◆ Activity ◆
From the top of the entries below through the line containing "ME-PBM is an", return every line exactly as written, please, and stop there.

◆ Data in this exercise ◆

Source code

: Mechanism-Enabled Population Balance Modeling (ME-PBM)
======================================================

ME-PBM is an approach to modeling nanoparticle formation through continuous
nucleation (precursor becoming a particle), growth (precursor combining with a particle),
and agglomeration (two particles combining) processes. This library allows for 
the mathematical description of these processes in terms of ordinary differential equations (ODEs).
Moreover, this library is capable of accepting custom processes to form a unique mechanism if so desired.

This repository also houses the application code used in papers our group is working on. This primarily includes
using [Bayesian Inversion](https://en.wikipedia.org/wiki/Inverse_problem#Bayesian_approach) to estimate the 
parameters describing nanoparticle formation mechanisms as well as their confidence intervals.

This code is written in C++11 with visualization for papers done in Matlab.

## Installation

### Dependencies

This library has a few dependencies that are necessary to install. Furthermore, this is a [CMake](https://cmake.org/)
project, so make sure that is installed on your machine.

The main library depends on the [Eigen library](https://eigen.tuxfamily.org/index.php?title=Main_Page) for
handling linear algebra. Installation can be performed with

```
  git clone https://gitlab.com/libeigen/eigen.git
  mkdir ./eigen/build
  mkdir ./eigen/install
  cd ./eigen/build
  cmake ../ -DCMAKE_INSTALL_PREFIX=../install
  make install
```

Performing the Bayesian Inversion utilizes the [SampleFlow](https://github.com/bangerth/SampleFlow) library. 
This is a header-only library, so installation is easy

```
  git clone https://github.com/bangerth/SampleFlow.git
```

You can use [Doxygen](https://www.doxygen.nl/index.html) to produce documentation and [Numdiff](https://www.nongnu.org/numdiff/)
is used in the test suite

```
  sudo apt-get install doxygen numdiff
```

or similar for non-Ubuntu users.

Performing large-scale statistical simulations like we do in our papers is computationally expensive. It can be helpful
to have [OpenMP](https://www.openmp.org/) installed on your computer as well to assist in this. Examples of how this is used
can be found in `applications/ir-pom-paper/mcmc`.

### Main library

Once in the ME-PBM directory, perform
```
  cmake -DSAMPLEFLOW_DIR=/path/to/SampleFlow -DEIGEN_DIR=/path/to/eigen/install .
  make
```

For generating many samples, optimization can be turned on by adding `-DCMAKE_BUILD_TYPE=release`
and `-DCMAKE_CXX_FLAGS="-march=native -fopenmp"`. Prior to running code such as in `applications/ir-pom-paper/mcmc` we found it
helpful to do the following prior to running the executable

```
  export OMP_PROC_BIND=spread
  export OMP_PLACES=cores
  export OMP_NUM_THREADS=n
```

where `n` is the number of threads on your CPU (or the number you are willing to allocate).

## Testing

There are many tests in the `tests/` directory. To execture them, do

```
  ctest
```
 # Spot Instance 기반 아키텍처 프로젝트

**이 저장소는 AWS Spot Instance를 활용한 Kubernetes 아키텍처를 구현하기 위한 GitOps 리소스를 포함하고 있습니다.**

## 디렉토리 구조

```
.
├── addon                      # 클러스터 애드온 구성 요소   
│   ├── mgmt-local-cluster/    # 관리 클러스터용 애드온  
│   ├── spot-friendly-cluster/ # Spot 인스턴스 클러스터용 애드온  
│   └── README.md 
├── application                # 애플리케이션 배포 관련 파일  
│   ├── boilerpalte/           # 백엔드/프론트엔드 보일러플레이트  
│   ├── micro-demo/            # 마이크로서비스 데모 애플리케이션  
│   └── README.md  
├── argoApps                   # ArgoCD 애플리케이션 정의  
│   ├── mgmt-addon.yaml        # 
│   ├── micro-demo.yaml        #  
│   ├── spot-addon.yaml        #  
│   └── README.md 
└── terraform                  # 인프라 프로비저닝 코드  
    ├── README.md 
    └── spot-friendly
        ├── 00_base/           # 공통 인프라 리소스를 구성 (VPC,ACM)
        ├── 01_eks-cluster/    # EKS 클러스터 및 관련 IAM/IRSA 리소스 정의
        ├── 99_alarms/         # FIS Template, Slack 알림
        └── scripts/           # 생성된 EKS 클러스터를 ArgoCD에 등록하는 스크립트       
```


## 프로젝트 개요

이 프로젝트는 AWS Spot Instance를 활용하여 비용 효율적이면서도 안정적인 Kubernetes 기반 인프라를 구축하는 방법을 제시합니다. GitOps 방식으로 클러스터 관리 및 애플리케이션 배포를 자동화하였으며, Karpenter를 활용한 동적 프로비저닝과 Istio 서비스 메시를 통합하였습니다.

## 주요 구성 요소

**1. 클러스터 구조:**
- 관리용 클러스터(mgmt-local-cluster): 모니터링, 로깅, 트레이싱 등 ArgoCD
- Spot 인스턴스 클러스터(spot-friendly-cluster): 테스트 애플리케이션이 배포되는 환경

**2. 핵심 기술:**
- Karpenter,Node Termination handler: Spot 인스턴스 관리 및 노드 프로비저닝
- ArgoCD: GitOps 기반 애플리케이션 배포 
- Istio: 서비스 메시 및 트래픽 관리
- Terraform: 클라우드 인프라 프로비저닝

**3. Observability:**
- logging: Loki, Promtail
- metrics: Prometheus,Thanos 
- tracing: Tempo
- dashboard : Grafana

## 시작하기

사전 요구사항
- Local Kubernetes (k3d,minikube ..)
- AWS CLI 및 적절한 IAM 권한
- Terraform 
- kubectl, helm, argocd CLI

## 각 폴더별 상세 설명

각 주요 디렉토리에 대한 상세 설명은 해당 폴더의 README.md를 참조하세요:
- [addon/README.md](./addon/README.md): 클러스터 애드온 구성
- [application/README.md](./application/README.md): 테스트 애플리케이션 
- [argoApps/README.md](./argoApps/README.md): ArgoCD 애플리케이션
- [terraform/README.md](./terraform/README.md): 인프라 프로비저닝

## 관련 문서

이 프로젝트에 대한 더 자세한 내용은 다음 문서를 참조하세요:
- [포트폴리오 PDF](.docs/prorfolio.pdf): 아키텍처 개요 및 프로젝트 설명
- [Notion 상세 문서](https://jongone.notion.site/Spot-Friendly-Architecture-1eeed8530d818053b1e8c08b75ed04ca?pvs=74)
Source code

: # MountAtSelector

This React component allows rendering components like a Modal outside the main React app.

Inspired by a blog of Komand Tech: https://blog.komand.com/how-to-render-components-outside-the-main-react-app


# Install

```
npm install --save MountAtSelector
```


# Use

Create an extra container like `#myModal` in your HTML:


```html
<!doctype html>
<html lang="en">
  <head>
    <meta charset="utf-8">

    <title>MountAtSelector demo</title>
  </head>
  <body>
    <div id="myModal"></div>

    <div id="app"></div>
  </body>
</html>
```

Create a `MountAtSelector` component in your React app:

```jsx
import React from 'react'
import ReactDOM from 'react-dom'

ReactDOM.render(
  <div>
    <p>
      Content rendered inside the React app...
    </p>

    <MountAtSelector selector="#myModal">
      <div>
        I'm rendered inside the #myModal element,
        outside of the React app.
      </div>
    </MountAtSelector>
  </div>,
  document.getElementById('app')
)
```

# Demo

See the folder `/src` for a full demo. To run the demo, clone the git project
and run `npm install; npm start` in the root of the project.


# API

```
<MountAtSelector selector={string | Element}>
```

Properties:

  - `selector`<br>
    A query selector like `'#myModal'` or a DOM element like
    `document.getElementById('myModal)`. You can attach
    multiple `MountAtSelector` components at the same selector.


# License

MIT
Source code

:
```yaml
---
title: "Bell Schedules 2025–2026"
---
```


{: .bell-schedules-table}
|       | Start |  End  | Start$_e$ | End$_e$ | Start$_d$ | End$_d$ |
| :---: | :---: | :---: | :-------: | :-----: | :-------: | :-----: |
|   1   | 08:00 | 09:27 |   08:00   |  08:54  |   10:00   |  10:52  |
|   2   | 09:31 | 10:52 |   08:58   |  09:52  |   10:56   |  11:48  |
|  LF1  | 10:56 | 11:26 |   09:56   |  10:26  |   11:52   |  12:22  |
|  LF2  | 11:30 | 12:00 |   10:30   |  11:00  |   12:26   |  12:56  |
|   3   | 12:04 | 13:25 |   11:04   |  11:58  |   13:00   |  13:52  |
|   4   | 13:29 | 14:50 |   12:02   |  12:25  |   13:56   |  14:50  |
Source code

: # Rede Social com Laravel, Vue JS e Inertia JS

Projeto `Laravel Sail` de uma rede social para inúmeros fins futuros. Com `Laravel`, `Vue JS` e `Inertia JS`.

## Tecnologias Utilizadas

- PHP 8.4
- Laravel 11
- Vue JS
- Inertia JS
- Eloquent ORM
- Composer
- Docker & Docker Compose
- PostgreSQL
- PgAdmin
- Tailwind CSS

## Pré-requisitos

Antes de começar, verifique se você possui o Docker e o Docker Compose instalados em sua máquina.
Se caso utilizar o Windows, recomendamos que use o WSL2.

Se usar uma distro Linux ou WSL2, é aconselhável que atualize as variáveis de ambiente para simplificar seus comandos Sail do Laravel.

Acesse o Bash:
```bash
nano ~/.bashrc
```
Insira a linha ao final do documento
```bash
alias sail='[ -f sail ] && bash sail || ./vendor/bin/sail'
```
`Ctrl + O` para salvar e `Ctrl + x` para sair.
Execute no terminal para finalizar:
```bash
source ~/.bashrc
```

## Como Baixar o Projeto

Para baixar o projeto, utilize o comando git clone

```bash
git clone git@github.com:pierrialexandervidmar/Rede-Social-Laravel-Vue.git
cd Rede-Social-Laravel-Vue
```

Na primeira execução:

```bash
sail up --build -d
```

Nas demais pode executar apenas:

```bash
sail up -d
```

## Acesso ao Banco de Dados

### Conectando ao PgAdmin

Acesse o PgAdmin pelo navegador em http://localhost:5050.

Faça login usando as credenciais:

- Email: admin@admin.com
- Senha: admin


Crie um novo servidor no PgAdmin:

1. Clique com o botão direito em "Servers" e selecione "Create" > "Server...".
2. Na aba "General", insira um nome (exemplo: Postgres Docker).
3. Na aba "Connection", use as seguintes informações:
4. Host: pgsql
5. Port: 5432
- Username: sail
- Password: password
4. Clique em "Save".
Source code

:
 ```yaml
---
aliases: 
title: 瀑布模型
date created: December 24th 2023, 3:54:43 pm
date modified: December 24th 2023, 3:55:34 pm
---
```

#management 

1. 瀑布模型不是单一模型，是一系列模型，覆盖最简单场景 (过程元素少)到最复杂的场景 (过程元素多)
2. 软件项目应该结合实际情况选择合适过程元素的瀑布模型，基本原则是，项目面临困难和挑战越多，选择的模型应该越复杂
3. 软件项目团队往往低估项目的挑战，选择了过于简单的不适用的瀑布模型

◆ Solved problem ◆
Source code

: Mechanism-Enabled Population Balance Modeling (ME-PBM)
======================================================

ME-PBM is an approach to modeling nanoparticle formation through continuous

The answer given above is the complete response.